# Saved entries
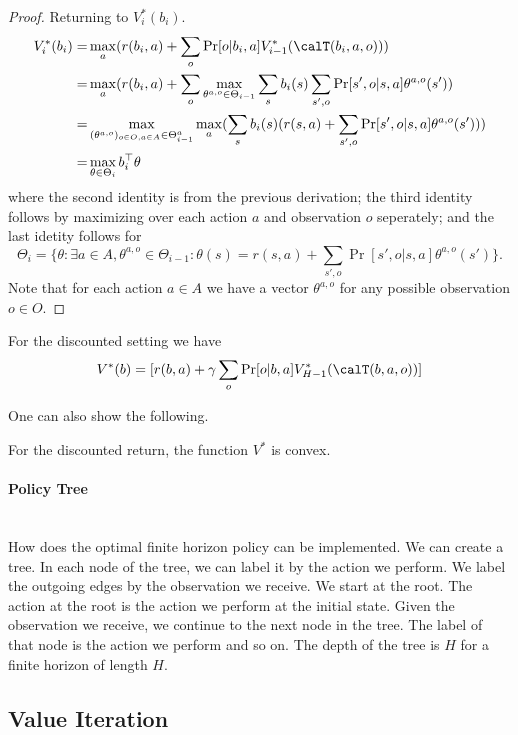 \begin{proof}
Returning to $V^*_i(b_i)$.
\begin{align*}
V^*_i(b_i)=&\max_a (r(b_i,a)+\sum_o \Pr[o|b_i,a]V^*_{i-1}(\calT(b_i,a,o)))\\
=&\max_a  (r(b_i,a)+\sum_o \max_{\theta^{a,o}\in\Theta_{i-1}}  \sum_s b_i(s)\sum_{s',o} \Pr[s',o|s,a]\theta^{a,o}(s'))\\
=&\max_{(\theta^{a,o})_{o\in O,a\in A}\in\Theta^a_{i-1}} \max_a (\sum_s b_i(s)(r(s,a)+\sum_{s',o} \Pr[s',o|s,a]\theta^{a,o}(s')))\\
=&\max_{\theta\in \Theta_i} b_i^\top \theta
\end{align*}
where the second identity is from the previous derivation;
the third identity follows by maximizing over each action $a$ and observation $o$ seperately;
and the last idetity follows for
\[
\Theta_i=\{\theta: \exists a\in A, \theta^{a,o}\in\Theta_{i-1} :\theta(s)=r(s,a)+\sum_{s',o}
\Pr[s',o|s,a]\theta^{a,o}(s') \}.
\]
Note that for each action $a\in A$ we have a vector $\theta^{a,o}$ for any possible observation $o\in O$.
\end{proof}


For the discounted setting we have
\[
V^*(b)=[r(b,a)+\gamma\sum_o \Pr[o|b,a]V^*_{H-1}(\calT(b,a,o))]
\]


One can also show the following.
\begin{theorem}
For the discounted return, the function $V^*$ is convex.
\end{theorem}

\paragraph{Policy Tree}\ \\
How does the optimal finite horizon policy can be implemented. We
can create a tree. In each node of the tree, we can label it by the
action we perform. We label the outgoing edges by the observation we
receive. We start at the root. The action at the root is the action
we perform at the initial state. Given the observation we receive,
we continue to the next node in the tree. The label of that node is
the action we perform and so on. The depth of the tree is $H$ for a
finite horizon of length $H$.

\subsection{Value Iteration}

# Exercise
The lines above that include "discounted" should each be listed.

# Finished task
For the discounted setting we have
For the discounted return, the function $V^*$ is convex.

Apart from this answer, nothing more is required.